## Required action
Retype, word for word, every line from the one holding "untuk setiap setter" through the one holding "create a Upworld-dev db." in the entries below, both included, and only those lines.

Raw data Block Start

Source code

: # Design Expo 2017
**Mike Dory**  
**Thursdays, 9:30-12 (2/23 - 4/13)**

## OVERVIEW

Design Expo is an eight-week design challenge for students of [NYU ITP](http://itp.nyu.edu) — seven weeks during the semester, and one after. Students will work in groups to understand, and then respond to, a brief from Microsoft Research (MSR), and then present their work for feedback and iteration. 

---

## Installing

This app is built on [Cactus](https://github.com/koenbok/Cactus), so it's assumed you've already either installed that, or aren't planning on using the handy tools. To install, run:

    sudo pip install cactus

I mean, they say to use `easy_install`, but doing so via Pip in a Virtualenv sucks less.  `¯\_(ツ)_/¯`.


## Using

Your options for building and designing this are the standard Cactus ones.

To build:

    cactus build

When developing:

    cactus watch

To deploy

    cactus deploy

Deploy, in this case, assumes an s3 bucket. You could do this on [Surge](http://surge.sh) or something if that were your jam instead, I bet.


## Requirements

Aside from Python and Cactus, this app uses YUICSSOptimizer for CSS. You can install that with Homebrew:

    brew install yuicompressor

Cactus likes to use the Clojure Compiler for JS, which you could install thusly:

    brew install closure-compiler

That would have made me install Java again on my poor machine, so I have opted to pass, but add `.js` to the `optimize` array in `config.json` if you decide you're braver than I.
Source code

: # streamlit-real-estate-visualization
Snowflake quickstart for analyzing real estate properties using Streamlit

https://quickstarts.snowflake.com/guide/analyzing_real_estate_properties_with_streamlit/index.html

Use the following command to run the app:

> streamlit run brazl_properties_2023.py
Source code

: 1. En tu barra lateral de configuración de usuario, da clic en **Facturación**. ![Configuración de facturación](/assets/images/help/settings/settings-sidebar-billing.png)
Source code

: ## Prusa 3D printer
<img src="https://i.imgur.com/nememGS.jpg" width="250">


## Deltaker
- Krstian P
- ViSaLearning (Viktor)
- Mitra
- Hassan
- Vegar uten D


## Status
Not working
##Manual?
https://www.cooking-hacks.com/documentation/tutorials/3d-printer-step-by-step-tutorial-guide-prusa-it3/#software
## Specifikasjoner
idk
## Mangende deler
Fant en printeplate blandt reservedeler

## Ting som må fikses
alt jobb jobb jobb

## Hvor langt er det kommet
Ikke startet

Raw data Block End
Raw data Block Start

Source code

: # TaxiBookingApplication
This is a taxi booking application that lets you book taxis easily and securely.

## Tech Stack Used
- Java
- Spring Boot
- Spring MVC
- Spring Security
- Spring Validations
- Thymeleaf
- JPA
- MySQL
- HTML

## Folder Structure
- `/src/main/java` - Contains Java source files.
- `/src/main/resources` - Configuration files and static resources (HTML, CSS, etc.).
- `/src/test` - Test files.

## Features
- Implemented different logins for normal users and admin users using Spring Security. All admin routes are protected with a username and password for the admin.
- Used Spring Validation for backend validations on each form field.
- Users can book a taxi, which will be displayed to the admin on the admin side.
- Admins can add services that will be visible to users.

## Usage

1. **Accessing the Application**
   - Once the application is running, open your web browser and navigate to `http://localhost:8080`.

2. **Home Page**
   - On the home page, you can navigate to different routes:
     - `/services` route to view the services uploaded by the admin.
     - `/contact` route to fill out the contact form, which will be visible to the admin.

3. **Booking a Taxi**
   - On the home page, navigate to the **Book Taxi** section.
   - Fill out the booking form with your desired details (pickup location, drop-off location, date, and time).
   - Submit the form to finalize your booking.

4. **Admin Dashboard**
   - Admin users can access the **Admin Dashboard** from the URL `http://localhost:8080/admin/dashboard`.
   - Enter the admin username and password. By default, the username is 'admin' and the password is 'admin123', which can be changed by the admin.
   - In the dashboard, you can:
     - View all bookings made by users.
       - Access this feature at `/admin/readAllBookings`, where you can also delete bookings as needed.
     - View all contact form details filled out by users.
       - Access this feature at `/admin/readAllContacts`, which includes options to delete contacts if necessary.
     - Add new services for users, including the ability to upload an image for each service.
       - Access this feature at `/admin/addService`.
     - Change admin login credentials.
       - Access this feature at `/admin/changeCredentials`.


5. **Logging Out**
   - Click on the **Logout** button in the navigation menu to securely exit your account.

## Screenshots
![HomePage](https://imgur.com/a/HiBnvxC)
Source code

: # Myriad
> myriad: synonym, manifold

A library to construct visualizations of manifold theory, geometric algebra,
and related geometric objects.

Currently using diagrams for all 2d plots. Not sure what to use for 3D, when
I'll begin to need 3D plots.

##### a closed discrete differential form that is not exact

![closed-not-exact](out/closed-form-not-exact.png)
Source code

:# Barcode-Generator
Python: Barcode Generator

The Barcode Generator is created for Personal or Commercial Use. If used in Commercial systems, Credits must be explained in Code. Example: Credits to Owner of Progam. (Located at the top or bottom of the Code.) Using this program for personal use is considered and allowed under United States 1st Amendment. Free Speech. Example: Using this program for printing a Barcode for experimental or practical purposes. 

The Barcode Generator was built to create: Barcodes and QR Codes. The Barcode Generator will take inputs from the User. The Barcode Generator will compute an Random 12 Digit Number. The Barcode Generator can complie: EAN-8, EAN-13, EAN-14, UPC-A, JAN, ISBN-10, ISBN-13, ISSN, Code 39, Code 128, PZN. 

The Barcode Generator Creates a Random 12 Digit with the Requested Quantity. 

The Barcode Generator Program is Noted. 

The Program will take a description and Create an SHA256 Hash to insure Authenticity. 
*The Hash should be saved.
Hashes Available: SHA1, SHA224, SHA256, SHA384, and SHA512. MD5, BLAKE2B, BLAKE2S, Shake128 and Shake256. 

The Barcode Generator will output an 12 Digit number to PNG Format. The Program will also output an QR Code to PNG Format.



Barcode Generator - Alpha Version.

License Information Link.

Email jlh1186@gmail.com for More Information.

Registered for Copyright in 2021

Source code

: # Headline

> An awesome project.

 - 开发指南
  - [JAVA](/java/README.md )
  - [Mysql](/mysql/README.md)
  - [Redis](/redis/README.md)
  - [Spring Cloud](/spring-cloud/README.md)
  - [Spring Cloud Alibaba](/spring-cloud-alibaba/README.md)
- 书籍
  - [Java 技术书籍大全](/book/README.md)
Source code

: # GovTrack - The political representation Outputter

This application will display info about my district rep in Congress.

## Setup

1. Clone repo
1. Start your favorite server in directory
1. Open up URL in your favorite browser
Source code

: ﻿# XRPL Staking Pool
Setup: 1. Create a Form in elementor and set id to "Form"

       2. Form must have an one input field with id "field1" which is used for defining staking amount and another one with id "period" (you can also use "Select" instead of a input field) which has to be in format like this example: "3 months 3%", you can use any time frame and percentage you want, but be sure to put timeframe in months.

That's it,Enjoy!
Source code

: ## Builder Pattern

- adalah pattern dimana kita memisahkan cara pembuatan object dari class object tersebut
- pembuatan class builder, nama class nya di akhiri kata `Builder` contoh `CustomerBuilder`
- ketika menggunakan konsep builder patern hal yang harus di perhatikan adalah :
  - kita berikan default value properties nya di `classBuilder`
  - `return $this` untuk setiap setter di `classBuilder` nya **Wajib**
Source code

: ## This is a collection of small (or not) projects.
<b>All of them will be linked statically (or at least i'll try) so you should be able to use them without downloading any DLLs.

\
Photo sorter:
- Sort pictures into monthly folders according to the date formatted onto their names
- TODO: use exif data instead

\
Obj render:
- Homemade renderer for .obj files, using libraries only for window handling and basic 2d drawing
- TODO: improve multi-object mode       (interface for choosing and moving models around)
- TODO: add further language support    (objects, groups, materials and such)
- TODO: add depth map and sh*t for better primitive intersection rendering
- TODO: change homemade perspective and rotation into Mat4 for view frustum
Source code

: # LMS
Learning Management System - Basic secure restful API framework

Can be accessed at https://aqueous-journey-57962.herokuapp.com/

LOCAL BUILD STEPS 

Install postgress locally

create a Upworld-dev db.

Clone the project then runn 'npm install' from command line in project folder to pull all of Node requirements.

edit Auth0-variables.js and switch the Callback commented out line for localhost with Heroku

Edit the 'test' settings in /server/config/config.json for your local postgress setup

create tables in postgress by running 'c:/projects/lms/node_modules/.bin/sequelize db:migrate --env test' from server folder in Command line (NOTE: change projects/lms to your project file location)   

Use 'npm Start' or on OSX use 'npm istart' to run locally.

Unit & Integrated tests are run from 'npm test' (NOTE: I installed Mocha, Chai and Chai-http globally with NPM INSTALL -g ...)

Raw data Block End

## Answer to this problem
  - `return $this` untuk setiap setter di `classBuilder` nya **Wajib**
Source code

: ## This is a collection of small (or not) projects.
<b>All of them will be linked statically (or at least i'll try) so you should be able to use them without downloading any DLLs.

\
Photo sorter:
- Sort pictures into monthly folders according to the date formatted onto their names
- TODO: use exif data instead

\
Obj render:
- Homemade renderer for .obj files, using libraries only for window handling and basic 2d drawing
- TODO: improve multi-object mode       (interface for choosing and moving models around)
- TODO: add further language support    (objects, groups, materials and such)
- TODO: add depth map and sh*t for better primitive intersection rendering
- TODO: change homemade perspective and rotation into Mat4 for view frustum
Source code

: # LMS
Learning Management System - Basic secure restful API framework

Can be accessed at https://aqueous-journey-57962.herokuapp.com/

LOCAL BUILD STEPS 

Install postgress locally

create a Upworld-dev db.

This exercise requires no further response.